Le uova non si sono schiuse perchè gli embrioni non si sono sviluppati nonostante le temperature ottimali. La delusione dei volontari del Filicudi Wildlife conservation “Continueremo a sperare e a svolgere il nostro lavoro con la stessa dedizione”

E’ stata una notte terribile a Lipari per i volontari della Filicudi Wildlife Conservation. Dopo tanto amore e fatica dedicate a proteggere il nido delle Caretta caretta a Canneto, hanno capito che le uova non si sarebbero mai schiuse perché gli embrioni non si sono sviluppati e, altri, erano oramai morti a diversi stadi di sviluppo.

“È stato terribile vivere questa esperienza – si legge in un post dell’associazione -  e adesso è ancora più brutto comunicarvi questi fatti. Soprattutto a voi che tutti i giorni passando al nido avevate dato speranza a questa deposizione così anomala e assurda.

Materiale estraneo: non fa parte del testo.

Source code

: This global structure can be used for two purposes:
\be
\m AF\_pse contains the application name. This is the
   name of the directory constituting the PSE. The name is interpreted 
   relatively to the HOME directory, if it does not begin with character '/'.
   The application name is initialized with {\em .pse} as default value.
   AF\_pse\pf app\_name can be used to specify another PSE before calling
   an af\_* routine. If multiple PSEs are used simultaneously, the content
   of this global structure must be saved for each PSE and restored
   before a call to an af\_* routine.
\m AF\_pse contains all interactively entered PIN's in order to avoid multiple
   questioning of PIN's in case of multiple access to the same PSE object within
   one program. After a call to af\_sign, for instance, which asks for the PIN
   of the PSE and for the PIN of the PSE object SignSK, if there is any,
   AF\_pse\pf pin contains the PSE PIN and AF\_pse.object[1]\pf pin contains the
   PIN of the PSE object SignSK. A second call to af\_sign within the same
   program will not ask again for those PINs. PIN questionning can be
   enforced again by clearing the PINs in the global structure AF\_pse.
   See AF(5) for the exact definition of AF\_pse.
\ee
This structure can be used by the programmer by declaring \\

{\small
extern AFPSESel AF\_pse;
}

Una deposizione che era diventata un po' il simbolo di una ripresa del nostro mare Eoliano e che aveva acceso anche i cuori più freddi suscitando interesse per tematiche ambientali e di tutela del mare. Sarebbe stato bello veder nascere come a Stromboli le piccole tartarughine.... Probabilmente – è l’analisi dei volontari - la causa è stata proprio la non idoneità di una serie di fattori nel luogo di deposizione. Sicuramente non la temperatura della sabbia che è stata monitorata in continuo e risultava ottimale. In primo luogo il fatto che la spiaggia è completamente artificiale e costituita in superficie da grani di pomice, ossidiana e piccoli ciottoli mentre nella parte più profonda da terreno argilloso misto a ciottoli e radici che non hanno consentito lo scambio di ossigeno tra l'embrione e l'esterno nelle fasi di formazione. Questo non significa che l'isola di Lipari non sia idonea alla deposizione di Caretta. Ci sono sono tante spiagge molto belle dove magari le tartarughe potrebbero scegliere di nuovo di deporre. Non dobbiamo scartare l'idea che le tartarughe marine non riescano a riprodursi in questa bellissima isola che ci ha accolte con tanto affetto. Noi continueremo a sperare e a svolgere il nostro lavoro con la stessa dedizione”.

Un ringraziamento particolare, la Filucudi Wildlife Conservation lo ha rservato a tutti quelli che li hanno sostenuto e aiutati in questa sfortunata impresa, dal  sindaco di Lipari Marco Giorgianni  al Comandante della Capitaneria di Porto di Lipari Francesco Principale ma anche a Paolo Madonia dell INGV per il supporto con i sensori di Temperatura e Umidità per monitorare h24 i parametri del nido.